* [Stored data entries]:
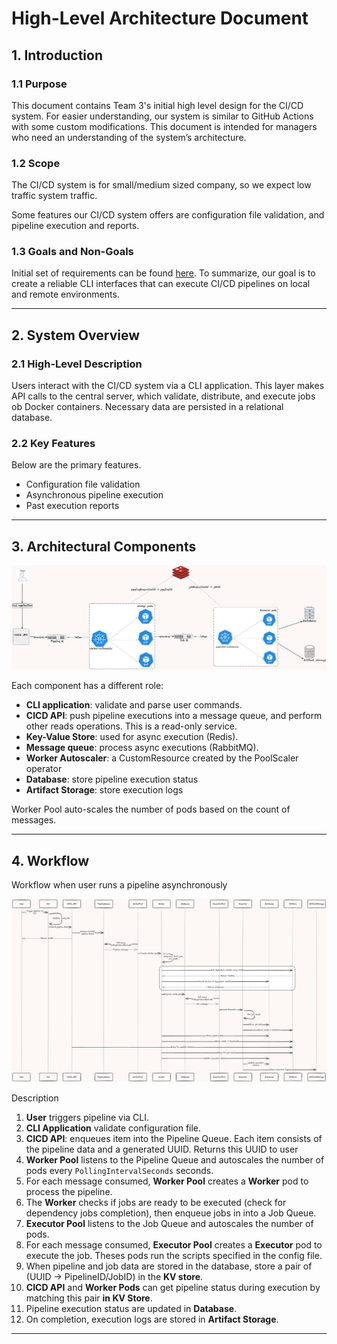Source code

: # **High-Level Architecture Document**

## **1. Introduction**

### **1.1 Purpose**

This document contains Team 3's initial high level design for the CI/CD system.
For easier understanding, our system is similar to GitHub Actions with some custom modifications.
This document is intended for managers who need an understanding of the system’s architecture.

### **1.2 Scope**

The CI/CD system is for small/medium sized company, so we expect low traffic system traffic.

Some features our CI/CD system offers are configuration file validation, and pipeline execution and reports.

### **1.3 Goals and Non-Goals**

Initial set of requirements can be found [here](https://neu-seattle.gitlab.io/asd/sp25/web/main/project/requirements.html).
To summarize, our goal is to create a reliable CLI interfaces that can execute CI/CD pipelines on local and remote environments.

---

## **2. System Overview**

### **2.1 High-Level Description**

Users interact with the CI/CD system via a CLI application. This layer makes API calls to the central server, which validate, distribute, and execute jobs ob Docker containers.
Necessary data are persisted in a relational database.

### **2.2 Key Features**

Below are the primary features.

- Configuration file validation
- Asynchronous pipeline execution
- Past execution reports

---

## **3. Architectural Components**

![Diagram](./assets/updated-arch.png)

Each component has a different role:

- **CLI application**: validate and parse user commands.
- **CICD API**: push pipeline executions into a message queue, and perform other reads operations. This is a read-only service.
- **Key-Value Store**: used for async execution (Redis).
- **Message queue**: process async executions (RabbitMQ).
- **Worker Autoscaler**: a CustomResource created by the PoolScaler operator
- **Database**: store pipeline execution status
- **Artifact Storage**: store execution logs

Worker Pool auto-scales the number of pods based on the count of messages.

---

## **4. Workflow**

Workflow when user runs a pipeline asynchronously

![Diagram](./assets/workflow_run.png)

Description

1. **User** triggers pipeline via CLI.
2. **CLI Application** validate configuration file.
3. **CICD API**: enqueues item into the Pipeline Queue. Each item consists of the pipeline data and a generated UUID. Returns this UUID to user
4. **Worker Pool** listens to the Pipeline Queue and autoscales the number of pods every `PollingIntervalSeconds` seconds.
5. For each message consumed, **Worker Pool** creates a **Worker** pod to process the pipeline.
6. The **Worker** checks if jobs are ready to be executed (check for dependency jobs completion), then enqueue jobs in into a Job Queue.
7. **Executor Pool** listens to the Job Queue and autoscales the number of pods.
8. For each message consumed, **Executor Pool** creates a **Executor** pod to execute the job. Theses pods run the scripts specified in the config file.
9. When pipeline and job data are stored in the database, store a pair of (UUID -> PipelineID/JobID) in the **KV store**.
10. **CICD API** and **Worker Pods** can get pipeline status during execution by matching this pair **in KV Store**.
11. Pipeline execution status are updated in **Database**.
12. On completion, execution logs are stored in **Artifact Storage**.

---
==
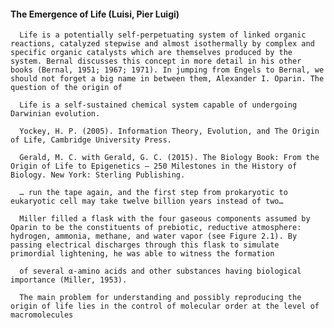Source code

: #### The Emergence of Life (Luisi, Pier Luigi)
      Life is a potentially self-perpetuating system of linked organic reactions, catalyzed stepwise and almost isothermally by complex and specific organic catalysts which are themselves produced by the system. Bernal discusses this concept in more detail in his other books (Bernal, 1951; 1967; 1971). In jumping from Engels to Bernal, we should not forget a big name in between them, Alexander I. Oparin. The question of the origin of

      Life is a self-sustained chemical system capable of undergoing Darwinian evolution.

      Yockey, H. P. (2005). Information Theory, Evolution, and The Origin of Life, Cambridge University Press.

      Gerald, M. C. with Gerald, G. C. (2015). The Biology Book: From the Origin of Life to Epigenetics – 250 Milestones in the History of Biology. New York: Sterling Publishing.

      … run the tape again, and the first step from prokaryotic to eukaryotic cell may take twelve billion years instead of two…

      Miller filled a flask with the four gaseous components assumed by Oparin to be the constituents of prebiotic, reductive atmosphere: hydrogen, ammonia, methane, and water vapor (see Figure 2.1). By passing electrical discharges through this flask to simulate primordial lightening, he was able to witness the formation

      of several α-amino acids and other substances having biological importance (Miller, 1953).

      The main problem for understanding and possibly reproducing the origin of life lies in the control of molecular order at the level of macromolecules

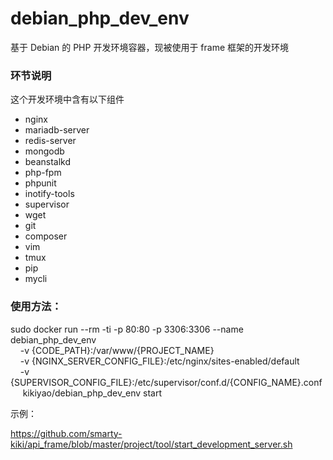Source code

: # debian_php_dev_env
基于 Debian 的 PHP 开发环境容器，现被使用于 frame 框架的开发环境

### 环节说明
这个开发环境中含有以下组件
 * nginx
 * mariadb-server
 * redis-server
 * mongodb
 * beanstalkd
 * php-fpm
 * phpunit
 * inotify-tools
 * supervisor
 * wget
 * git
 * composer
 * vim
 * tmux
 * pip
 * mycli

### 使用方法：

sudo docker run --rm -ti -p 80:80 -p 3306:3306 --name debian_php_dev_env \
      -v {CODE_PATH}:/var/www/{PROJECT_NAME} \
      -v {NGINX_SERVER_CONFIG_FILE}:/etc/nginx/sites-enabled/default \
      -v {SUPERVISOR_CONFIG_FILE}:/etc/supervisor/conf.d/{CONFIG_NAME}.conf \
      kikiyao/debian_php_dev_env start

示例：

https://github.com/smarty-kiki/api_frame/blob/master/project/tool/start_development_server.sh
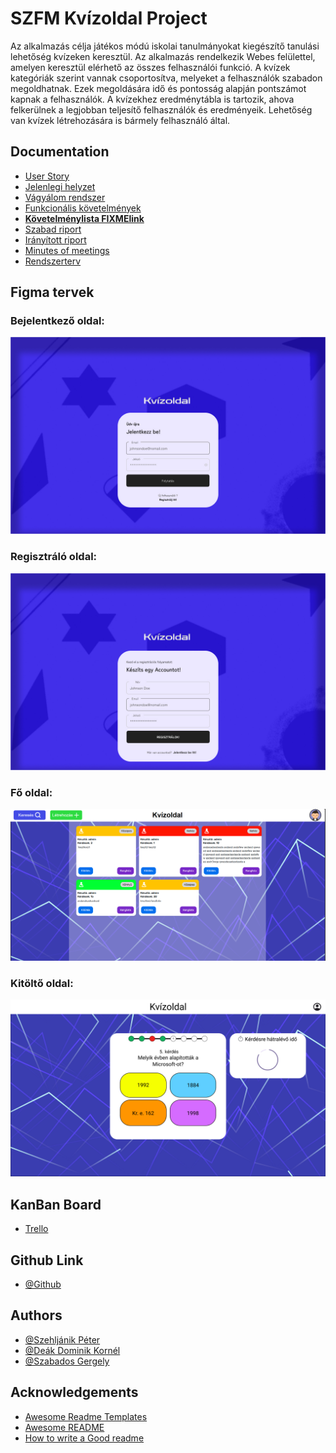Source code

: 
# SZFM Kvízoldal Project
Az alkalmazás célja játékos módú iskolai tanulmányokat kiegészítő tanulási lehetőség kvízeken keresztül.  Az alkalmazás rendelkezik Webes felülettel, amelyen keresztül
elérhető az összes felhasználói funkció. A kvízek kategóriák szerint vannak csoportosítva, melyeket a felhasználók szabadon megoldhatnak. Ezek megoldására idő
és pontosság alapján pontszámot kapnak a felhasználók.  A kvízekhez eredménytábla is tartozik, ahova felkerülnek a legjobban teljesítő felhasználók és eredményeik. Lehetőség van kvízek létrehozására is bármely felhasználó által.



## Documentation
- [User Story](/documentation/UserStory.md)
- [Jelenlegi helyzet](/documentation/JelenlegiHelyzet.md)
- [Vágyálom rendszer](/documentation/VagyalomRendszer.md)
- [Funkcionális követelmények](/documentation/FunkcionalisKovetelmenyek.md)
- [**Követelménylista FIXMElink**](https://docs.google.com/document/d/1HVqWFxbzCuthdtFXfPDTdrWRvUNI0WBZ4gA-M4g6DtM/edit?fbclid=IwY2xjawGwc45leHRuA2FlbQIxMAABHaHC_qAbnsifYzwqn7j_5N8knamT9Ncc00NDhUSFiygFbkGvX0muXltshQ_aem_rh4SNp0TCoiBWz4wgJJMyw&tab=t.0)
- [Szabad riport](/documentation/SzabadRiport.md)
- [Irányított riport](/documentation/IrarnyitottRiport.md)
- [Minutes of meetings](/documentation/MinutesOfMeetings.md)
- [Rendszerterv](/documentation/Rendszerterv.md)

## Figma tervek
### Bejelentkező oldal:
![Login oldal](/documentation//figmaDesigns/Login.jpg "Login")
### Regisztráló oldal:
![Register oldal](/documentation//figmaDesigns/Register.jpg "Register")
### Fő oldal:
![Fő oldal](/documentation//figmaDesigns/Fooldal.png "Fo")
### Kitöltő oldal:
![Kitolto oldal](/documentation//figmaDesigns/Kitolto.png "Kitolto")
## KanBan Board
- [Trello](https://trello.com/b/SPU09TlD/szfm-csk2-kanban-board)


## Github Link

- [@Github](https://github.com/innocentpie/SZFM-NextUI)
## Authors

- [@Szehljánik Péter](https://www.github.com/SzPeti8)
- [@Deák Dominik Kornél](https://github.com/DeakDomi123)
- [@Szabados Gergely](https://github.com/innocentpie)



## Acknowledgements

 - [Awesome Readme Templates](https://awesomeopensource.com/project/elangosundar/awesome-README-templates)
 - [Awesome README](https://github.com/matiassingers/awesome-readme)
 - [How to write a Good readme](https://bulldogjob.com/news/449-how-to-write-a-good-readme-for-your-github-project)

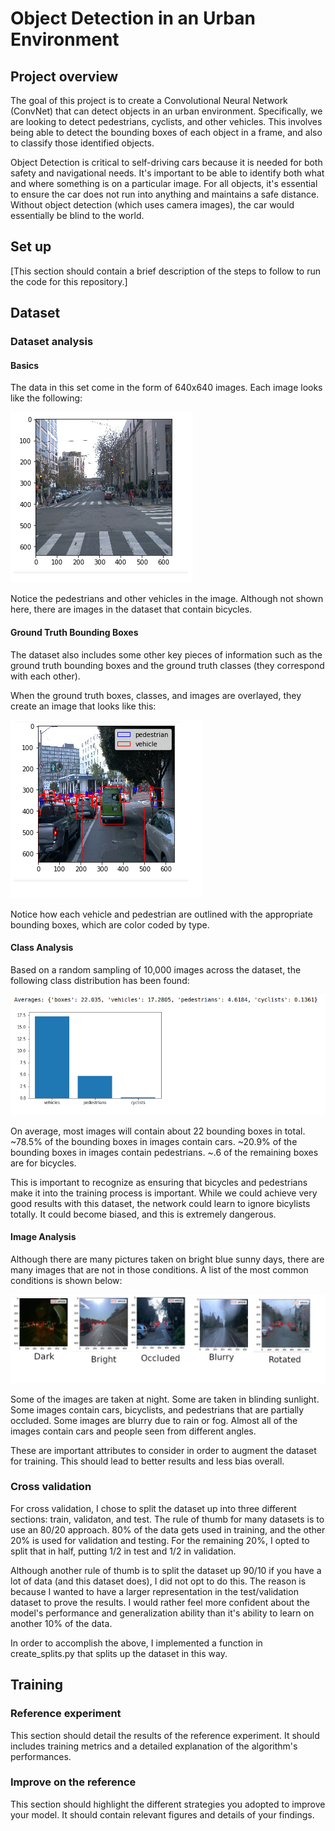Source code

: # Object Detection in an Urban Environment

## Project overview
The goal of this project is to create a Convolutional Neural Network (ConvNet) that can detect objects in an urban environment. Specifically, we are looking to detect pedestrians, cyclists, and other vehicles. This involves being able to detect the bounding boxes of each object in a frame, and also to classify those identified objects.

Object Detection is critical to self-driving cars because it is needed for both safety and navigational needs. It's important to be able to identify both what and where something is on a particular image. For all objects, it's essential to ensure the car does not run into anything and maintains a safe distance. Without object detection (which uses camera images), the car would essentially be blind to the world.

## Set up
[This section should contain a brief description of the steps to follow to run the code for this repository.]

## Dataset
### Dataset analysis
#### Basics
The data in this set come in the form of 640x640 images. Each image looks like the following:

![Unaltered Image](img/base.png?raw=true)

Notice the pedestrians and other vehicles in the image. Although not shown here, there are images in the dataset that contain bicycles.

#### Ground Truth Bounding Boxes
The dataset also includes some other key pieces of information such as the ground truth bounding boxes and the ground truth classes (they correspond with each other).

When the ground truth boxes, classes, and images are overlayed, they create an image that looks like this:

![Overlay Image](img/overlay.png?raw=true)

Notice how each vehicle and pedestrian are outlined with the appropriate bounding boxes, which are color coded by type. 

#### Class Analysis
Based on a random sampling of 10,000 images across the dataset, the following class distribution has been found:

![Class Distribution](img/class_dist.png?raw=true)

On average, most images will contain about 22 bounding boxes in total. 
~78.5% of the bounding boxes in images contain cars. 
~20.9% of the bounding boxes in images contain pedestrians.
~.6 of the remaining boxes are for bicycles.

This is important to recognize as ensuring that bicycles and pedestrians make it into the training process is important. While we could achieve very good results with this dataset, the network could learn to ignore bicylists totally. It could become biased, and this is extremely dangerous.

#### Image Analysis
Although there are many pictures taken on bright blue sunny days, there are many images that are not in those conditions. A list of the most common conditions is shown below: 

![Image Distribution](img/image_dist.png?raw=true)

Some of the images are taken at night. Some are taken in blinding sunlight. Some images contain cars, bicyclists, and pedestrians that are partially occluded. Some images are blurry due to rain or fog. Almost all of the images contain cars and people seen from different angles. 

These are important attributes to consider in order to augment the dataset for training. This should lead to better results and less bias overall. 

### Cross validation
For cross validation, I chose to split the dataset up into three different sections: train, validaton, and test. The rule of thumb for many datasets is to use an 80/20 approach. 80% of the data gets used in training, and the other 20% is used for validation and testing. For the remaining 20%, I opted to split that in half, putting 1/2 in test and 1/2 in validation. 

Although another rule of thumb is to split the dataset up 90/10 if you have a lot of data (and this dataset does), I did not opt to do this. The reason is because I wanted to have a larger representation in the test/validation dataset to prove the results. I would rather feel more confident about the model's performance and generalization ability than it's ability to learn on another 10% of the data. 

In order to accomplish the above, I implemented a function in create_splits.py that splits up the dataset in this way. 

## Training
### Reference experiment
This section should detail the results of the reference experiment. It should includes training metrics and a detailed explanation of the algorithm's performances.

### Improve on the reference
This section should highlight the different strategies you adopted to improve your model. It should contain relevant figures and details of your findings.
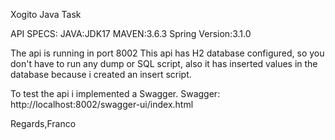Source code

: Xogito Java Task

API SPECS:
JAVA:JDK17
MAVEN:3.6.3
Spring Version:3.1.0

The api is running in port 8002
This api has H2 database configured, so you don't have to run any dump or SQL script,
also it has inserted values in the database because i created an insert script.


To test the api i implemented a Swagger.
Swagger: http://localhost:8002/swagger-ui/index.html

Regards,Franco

* [Task description]:
Using the records above, copy each line that contains "Notice".

* [Task solution]:
Notice the pedestrians and other vehicles in the image. Although not shown here, there are images in the dataset that contain bicycles.
Notice how each vehicle and pedestrian are outlined with the appropriate bounding boxes, which are color coded by type. 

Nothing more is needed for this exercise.